What you have to do> Write the listing below out again word for word, without a single picture.

Records supplied>
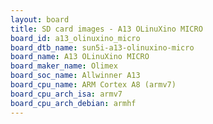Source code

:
 ```yaml
---
layout: board
title: SD card images - A13 OLinuXino MICRO
board_id: a13_olinuxino_micro
board_dtb_name: sun5i-a13-olinuxino-micro
board_name: A13 OLinuXino MICRO
board_maker_name: Olimex
board_soc_name: Allwinner A13
board_cpu_name: ARM Cortex A8 (armv7)
board_cpu_arch_isa: armv7
board_cpu_arch_debian: armhf
---
```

Exercise response>
Source code

:
 ```yaml
---
layout: board
title: SD card images - A13 OLinuXino MICRO
board_id: a13_olinuxino_micro
board_dtb_name: sun5i-a13-olinuxino-micro
board_name: A13 OLinuXino MICRO
board_maker_name: Olimex
board_soc_name: Allwinner A13
board_cpu_name: ARM Cortex A8 (armv7)
board_cpu_arch_isa: armv7
board_cpu_arch_debian: armhf
---
```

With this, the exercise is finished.